Type of site | Baseball history |
---|---|
Available in | English |
URL | www |
Commercial | No |
Registration | None |
Launched | April 24, 1999[1] |
Current status | online |
Content license | All rights reserved |
Baseball Almanac is an interactive baseball encyclopedia with over 500,000 pages of baseball facts, research, awards, records, feats, lists, notable quotations, baseball movie ratings, and statistics.[2][3][4][5][6] Its goal is to preserve the history of baseball.[2]
It serves, in turn, as a source for a number of books and publications about baseball, and/or is mentioned by them as a reference, such as Baseball Digest,[7] Understanding Sabermetrics: An Introduction to the Science of Baseball Statistics,[8] and Baseball's Top 100: The Game's Greatest Records.[5] Dan Zachofsky described it in Collecting Baseball Memorabilia: A Handbook as having the most current information regarding members of the Hall of Fame.[9][10]

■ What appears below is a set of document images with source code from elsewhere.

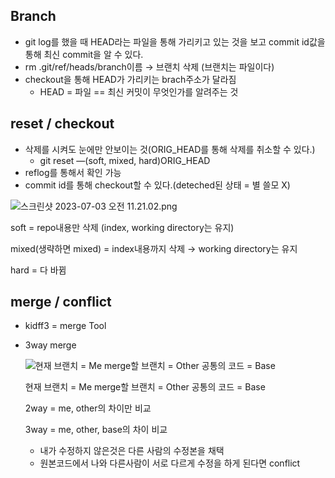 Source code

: ## Branch

- git log를 했을 때 HEAD라는 파일을 통해 가리키고 있는 것을 보고 commit id값을 통해 최신 commit을 알 수 있다.
- rm .git/ref/heads/branch이름 → 브랜치 삭제 (브랜치는 파일이다)
- checkout을 통해 HEAD가 가리키는 brach주소가 달라짐
    - HEAD = 파일 == 최신 커밋이 무엇인가를 알려주는 것

## reset / checkout

- 삭제를 시켜도 눈에만 안보이는 것(ORIG_HEAD를 통해 삭제를 취소할 수 있다.)
    - git reset —(soft, mixed, hard)ORIG_HEAD
- reflog를 통해서 확인 가능
- commit id를 통해 checkout할 수 있다.(deteched된 상태 = 별 쓸모 X)

![스크린샷 2023-07-03 오전 11.21.02.png](https://s3-us-west-2.amazonaws.com/secure.notion-static.com/2672bb59-f35a-433c-8a3a-868d7891242d/%E1%84%89%E1%85%B3%E1%84%8F%E1%85%B3%E1%84%85%E1%85%B5%E1%86%AB%E1%84%89%E1%85%A3%E1%86%BA_2023-07-03_%E1%84%8B%E1%85%A9%E1%84%8C%E1%85%A5%E1%86%AB_11.21.02.png)

soft = repo내용만 삭제 (index, working directory는 유지)

mixed(생략하면 mixed) = index내용까지 삭제 → working directory는 유지

hard = 다 바뀜

## merge / conflict

- kidff3 = merge Tool
    
    
- 3way merge
    
    ![현재 브랜치 = Me   merge할 브랜치 = Other  공통의 코드 = Base](https://s3-us-west-2.amazonaws.com/secure.notion-static.com/f00045c6-1c26-4004-929b-16aaa0f221b8/%E1%84%89%E1%85%B3%E1%84%8F%E1%85%B3%E1%84%85%E1%85%B5%E1%86%AB%E1%84%89%E1%85%A3%E1%86%BA_2023-07-03_%E1%84%8B%E1%85%A9%E1%84%8C%E1%85%A5%E1%86%AB_11.46.26.png)
    
    현재 브랜치 = Me   merge할 브랜치 = Other  공통의 코드 = Base
    
    2way = me, other의 차이만 비교
    
    3way = me, other, base의 차이 비교
    
    - 내가 수정하지 않은것은 다른 사람의 수정본을 채택
    - 원본코드에서 나와 다른사람이 서로 다르게 수정을 하게 된다면 conflict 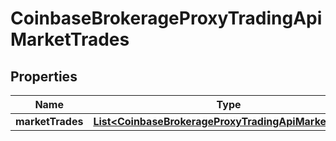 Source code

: 
# CoinbaseBrokerageProxyTradingApiMarketTrades

## Properties
Name | Type | Description | Notes
------------ | ------------- | ------------- | -------------
**marketTrades** | [**List&lt;CoinbaseBrokerageProxyTradingApiMarketTrade&gt;**](CoinbaseBrokerageProxyTradingApiMarketTrade.md) |  | 



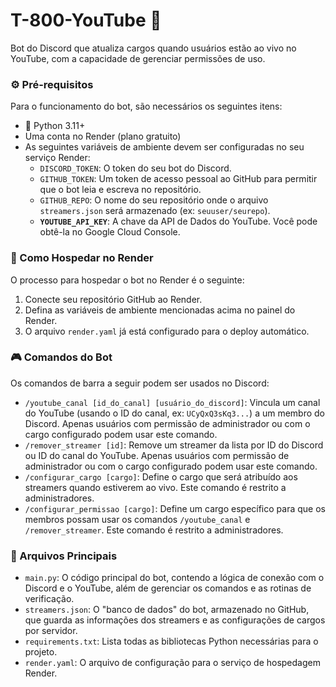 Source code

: # T-800-YouTube 🤖

Bot do Discord que atualiza cargos quando usuários estão ao vivo no YouTube, com a capacidade de gerenciar permissões de uso.

### ⚙️ Pré-requisitos
Para o funcionamento do bot, são necessários os seguintes itens:
* 🐍 Python 3.11+
* Uma conta no Render (plano gratuito)
* As seguintes variáveis de ambiente devem ser configuradas no seu serviço Render:
    * `DISCORD_TOKEN`: O token do seu bot do Discord.
    * `GITHUB_TOKEN`: Um token de acesso pessoal ao GitHub para permitir que o bot leia e escreva no repositório.
    * `GITHUB_REPO`: O nome do seu repositório onde o arquivo `streamers.json` será armazenado (ex: `seuuser/seurepo`).
    * **`YOUTUBE_API_KEY`**: A chave da API de Dados do YouTube. Você pode obtê-la no Google Cloud Console.

### 🚀 Como Hospedar no Render
O processo para hospedar o bot no Render é o seguinte:
1.  Conecte seu repositório GitHub ao Render.
2.  Defina as variáveis de ambiente mencionadas acima no painel do Render.
3.  O arquivo `render.yaml` já está configurado para o deploy automático.

### 🎮 Comandos do Bot
Os comandos de barra a seguir podem ser usados no Discord:
* `/youtube_canal [id_do_canal] [usuário_do_discord]`: Vincula um canal do YouTube (usando o ID do canal, ex: `UCyQxQ3sKq3...`) a um membro do Discord. Apenas usuários com permissão de administrador ou com o cargo configurado podem usar este comando.
* `/remover_streamer [id]`: Remove um streamer da lista por ID do Discord ou ID do canal do YouTube. Apenas usuários com permissão de administrador ou com o cargo configurado podem usar este comando.
* `/configurar_cargo [cargo]`: Define o cargo que será atribuído aos streamers quando estiverem ao vivo. Este comando é restrito a administradores.
* `/configurar_permissao [cargo]`: Define um cargo específico para que os membros possam usar os comandos `/youtube_canal` e `/remover_streamer`. Este comando é restrito a administradores.

### 📂 Arquivos Principais
* `main.py`: O código principal do bot, contendo a lógica de conexão com o Discord e o YouTube, além de gerenciar os comandos e as rotinas de verificação.
* `streamers.json`: O "banco de dados" do bot, armazenado no GitHub, que guarda as informações dos streamers e as configurações de cargos por servidor.
* `requirements.txt`: Lista todas as bibliotecas Python necessárias para o projeto.
* `render.yaml`: O arquivo de configuração para o serviço de hospedagem Render.
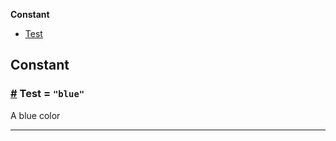 **Constant**

- [Test](#Test)

## Constant

### <a id="Test" href="#Test">#</a> Test = `"blue"`

A blue color

--- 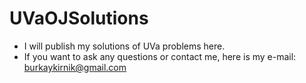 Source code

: # UVaOJSolutions

- I will publish my solutions of UVa problems here.
- If you want to ask any questions or contact me, here is my e-mail: burkaykirnik@gmail.com
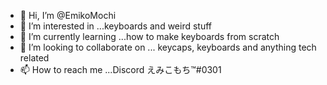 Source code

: - 👋 Hi, I’m @EmikoMochi
- 👀 I’m interested in ...keyboards and weird stuff
- 🌱 I’m currently learning ...how to make keyboards from scratch
- 💞️ I’m looking to collaborate on ... keycaps, keyboards and anything tech related
- 📫 How to reach me ...Discord えみこもち™#0301
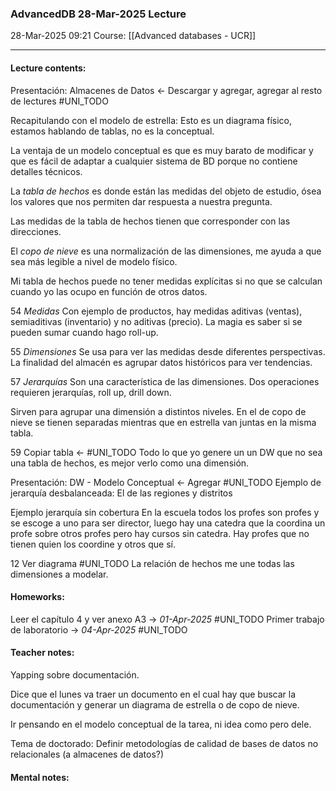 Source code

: ### AdvancedDB 28-Mar-2025 Lecture

28-Mar-2025 09:21
Course: [[Advanced databases - UCR]]
___
#### **Lecture contents:**
Presentación: Almacenes de Datos <- Descargar y agregar, agregar al resto de lectures #UNI_TODO

Recapitulando con el modelo de estrella: Esto es un diagrama físico, estamos hablando de tablas, no es la conceptual.

La ventaja de un modelo conceptual es que es muy barato de modificar y que es fácil de adaptar a cualquier sistema de BD porque no contiene detalles técnicos.

La _tabla de hechos_ es donde están las medidas del objeto de estudio, ósea los valores que nos permiten dar respuesta a nuestra pregunta. 

Las medidas de la tabla de hechos tienen que corresponder con las direcciones.

El _copo de nieve_ es una normalización de las dimensiones, me ayuda a que sea más legible a nivel de modelo físico.

Mi tabla de hechos puede no tener medidas explícitas si no que se calculan cuando yo las ocupo en función de otros datos. 

54
_Medidas_ 
Con ejemplo de productos, hay medidas aditivas (ventas), semiaditivas (inventario) y no aditivas (precio). La magia es saber si se pueden sumar cuando hago roll-up.

55
_Dimensiones_
Se usa para ver las medidas desde diferentes perspectivas.
La finalidad del almacén es agrupar datos históricos para ver tendencias.

57
_Jerarquías_
Son una característica de las dimensiones.
Dos operaciones requieren jerarquías,  roll up, drill down.

Sirven para agrupar una dimensión a distintos niveles. En el de copo de nieve se tienen separadas mientras que en estrella van juntas en la misma tabla.

59
Copiar tabla <- #UNI_TODO 
Todo lo que yo genere un un DW que no sea una tabla de hechos, es mejor verlo como una dimensión.

Presentación: DW - Modelo Conceptual <- Agregar #UNI_TODO 
Ejemplo de jerarquía desbalanceada:
El de las regiones y distritos

Ejemplo jerarquía sin cobertura
En la escuela todos los profes son profes y se escoge a uno para ser director, luego hay una catedra que la coordina un profe sobre otros profes pero hay cursos sin catedra. Hay profes que no tienen quien los coordine y otros que sí.

12
Ver diagrama #UNI_TODO 
La relación de hechos me une todas las dimensiones a modelar. 

#### **Homeworks:**
Leer el capítulo 4 y ver anexo A3 -> _01-Apr-2025_ #UNI_TODO
Primer trabajo de laboratorio -> _04-Apr-2025_ #UNI_TODO

#### **Teacher notes:**
Yapping sobre documentación.

Dice que el lunes va traer un documento en el cual hay que buscar la documentación y generar un diagrama de estrella o de copo de nieve.

Ir pensando en el modelo conceptual de la tarea, ni idea como pero dele.

Tema de doctorado: Definir metodologías de calidad de bases de datos no relacionales (a almacenes de datos?)

#### **Mental notes:** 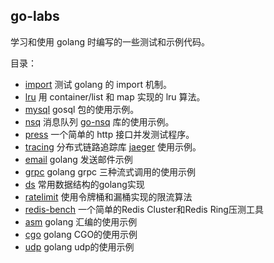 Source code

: ## go-labs

学习和使用 golang 时编写的一些测试和示例代码。

目录：

* [import](https://github.com/howoii/go-labs/tree/main/import)
  测试 golang 的 import 机制。
* [lru](https://github.com/howoii/go-labs/tree/main/lru)
  用 container/list 和 map 实现的 lru 算法。
* [mysql](https://github.com/howoii/go-labs/tree/main/mysql)
  gosql 包的使用示例。
* [nsq](https://github.com/howoii/go-labs/tree/main/nsq)
  消息队列 [go-nsq](https://github.com/nsqio/go-nsq) 库的使用示例。
* [press](https://github.com/howoii/go-labs/tree/main/press)
  一个简单的 http 接口并发测试程序。
* [tracing](https://github.com/howoii/go-labs/tree/main/tracing)
  分布式链路追踪库 [jaeger](https://github.com/jaegertracing/jaeger) 使用示例。
* [email](https://github.com/howoii/go-labs/tree/main/email)
  golang 发送邮件示例
* [grpc](https://github.com/howoii/go-labs/tree/main/grpc)
  golang grpc 三种流式调用的使用示例
* [ds](https://github.com/howoii/go-labs/tree/main/ds)
  常用数据结构的golang实现
* [ratelimit](https://github.com/howoii/go-labs/tree/main/ratelimit)
  使用令牌桶和漏桶实现的限流算法
* [redis-bench](https://github.com/howoii/go-labs/tree/main/redis-bench)
  一个简单的Redis Cluster和Redis Ring压测工具
* [asm](https://github.com/howoii/go-labs/tree/main/asm)
  golang 汇编的使用示例
* [cgo](https://github.com/howoii/go-labs/tree/main/cgo)
  golang CGO的使用示例
* [udp](https://github.com/howoii/go-labs/tree/main/udp)
  golang udp的使用示例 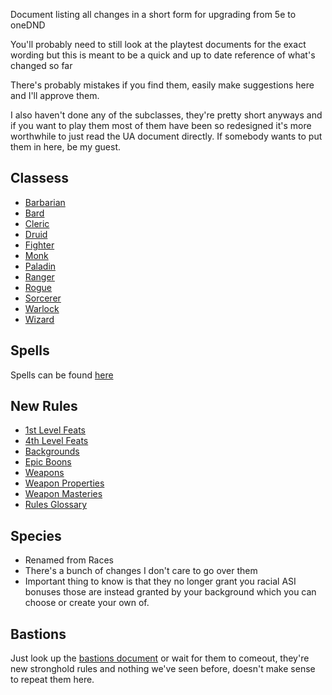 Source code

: Document listing all changes in a short form for upgrading from 5e to oneDND

You'll probably need to still look at the playtest documents for the exact wording but this is meant to be a quick and up to date reference of what's changed so far

There's probably mistakes if you find them, easily make suggestions here and I'll approve them.

I also haven't done any of the subclasses, they're pretty short anyways and if you want to play them most of them have been so redesigned it's more worthwhile to just read the UA document directly.  If somebody wants to put them in here, be my guest.

## Classess
* [Barbarian](classes/barbarian.md)
* [Bard](classes/bard.md)
* [Cleric](classes/cleric.md)
* [Druid](classes/druid.md)
* [Fighter](classes/fighter.md)
* [Monk](classes/monk.md)
* [Paladin](classes/paladin.md)
* [Ranger](classes/ranger.md)
* [Rogue](classes/rogue.md)
* [Sorcerer](classes/sorcerer.md)
* [Warlock](classes/warlock.md)
* [Wizard](classes/wizard.md)

## Spells
Spells can be found [here](spells.md)

## New Rules

* [1st Level Feats](rules/1st_level_feats.md)
* [4th Level Feats](rules/4th_level_feats.md)
* [Backgrounds](rules/backgrounds.md)
* [Epic Boons](rules/epic_boons.md)
* [Weapons](rules/weapons.md)
* [Weapon Properties](rules/weapon_properties.md)
* [Weapon Masteries](rules/weapon_masteries.md)
* [Rules Glossary](rules/rules_glossary.md)

## Species
* Renamed from Races
* There's a bunch of changes I don't care to go over them
* Important thing to know is that they no longer grant you racial ASI bonuses those are instead granted by your background which you can choose or create your own of.


## Bastions
Just look up the [bastions document](https://media.dndbeyond.com/compendium-images/ua/bastions-cantrips/BRF3GSu0nTfNu8p4/UA2023-BastionsCantrips.pdf?icid_source=house-ads&icid_medium=crosspromo&icid_campaign=playtest8) or wait for them to comeout, they're new stronghold rules and nothing we've seen before, doesn't make sense to repeat them here.














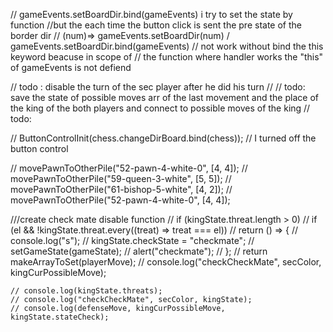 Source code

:// gameEvents.setBoardDir.bind(gameEvents) i try to set the state by function
//but the each time the button click is sent the pre state of the border dir
// (num)=> gameEvents.setBoardDir(num) / gameEvents.setBoardDir.bind(gameEvents)
// not work without bind the this keyword beacuse in scope of
// the function where handler works the "this" of gameEvents is not defiend

// todo : disable the turn of the sec player after he did his turn
//
// todo: save the state of possible moves arr of the last movement and the place of the king of the both players and connect to possible moves of the king
// todo:

// ButtonControlInit(chess.changeDirBoard.bind(chess)); // I turned off the button control

// movePawnToOtherPile("52-pawn-4-white-0", [4, 4]);
// movePawnToOtherPile("59-queen-3-white", [5, 5]);
// movePawnToOtherPile("61-bishop-5-white", [4, 2]);
// movePawnToOtherPile("52-pawn-4-white-0", [4, 4]);

///create check mate disable function
// if (kingState.threat.length > 0)
// if (el && !kingState.threat.every((treat) => treat === el))
// return () => {
// console.log("s");
// kingState.checkState = "checkmate";
// setGameState(gameState);
// alert("checkmate");
// };
// return makeArrayToSet(playerMove);
// console.log("checkCheckMate", secColor, kingCurPossibleMove);

    // console.log(kingState.threats);
    // console.log("checkCheckMate", secColor, kingState);
    // console.log(defenseMove, kingCurPossibleMove, kingState.stateCheck);
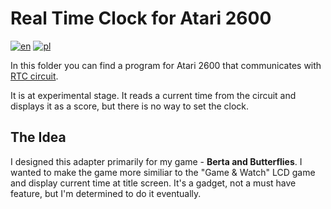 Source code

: # Real Time Clock for Atari 2600

[![en](https://img.shields.io/badge/lang-en-red.svg)](./README.md)
[![pl](https://img.shields.io/badge/lang-pl-green.svg)](./README.pl.md)

In this folder you can find a program for Atari 2600 that communicates with [RTC circuit](../../hardware/atari2600-rtc/README.md).

It is at experimental stage. It reads a current time from the circuit and displays it as a score, but there is no way to set the clock.

## The Idea

I designed this adapter primarily for my game - **Berta and Butterflies**. I wanted to make the game more similiar to the "Game & Watch" LCD game and display current time at title screen. It's a gadget, not a must have feature, but I'm determined to do it eventually.

<!-- ## Support the project

This design is open-source and you can download gerber files and order profesionally made PCBs from any manufacturer. However, you can order them from PCBWay: [https://www.pcbway.com/project/shareproject/SNES_controller_adapter_for_Atari_2600_DB9_a7f10165.html](https://www.pcbway.com/project/shareproject/SNES_controller_adapter_for_Atari_2600_DB9_a7f10165.html) - in this case I'll receive a few pennies, which will support this project or my other projects. Thanks! -->
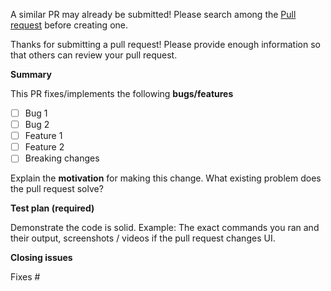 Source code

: A similar PR may already be submitted!
Please search among the [Pull request](https://github.com/TraceSoftwareInternational/HostMyDocs/pulls) before creating one.

Thanks for submitting a pull request! Please provide enough information so that others can review your pull request.

**Summary**

<!-- Summary of the PR -->

This PR fixes/implements the following **bugs/features**

* [ ] Bug 1
* [ ] Bug 2
* [ ] Feature 1
* [ ] Feature 2
* [ ] Breaking changes

<!-- You can skip this if you're fixing a typo or adding an app to the Showcase. -->

Explain the **motivation** for making this change. What existing problem does the pull request solve?

<!-- Example: When "Adding a function to do X", explain why it is necessary to have a way to do X. -->

**Test plan (required)**

Demonstrate the code is solid. Example: The exact commands you ran and their output, screenshots / videos if the pull request changes UI.

<!-- Make sure tests pass on Travis. -->


**Closing issues**

<!-- Put `closes #XXXX` in your comment to auto-close the issue that your PR fixes (if such). -->
Fixes #
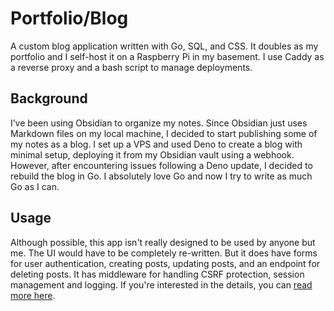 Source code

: # Portfolio/Blog

A custom blog application written with Go, SQL, and CSS. It doubles as my portfolio and I self-host it on a Raspberry Pi in my basement. I use Caddy as a reverse proxy and a bash script to manage deployments. 

## Background
I’ve been using Obsidian to organize my notes. Since Obsidian just uses Markdown files on my local machine, I decided to start publishing some of my notes as a blog. I set up a VPS and used Deno to create a blog with minimal setup, deploying it from my Obsidian vault using a webhook. However, after encountering issues following a Deno update, I decided to rebuild the blog in Go. I absolutely love Go and now I try to write as much Go as I can. 

## Usage
Although possible, this app isn't really designed to be used by anyone but me. The UI would have to be completely re-written. But it does have forms for user authentication, creating posts, updating posts, and an endpoint for deleting posts. It has middleware for handling CSRF protection, session management and logging. If you're interested in the details, you can [read more here](https://dominicgerman.com/posts/4).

David Maraniss, author of Clemente, the Passion and Grace of Baseball's Last Hero, described it as "an absolutely reliable and first-rate bountiful source, that supplied accurate schedules and box scores".[11] Glenn Guzo, in The New Ballgame: Baseball Statistics for the Casual Fan, described it as having "a rich supply of contemporary and historic information".[5] Film critic Richard Roeper described it in Sox and the City: A Fan's Love Affair with the White Sox from the Heartbreak of '67 to the Wizards of Oz as "one of the beauteous wonders of the Internet".[12] Harvey Frommer, Dartmouth College Professor and sports author, said of Baseball Almanac: "Definitive, vast in its reach and scope, Baseball Almanac is a mother lode of facts, figures, anecdotes, quotations and essays focused on the national pastime.... It has been an indispensable research tool for me."[2]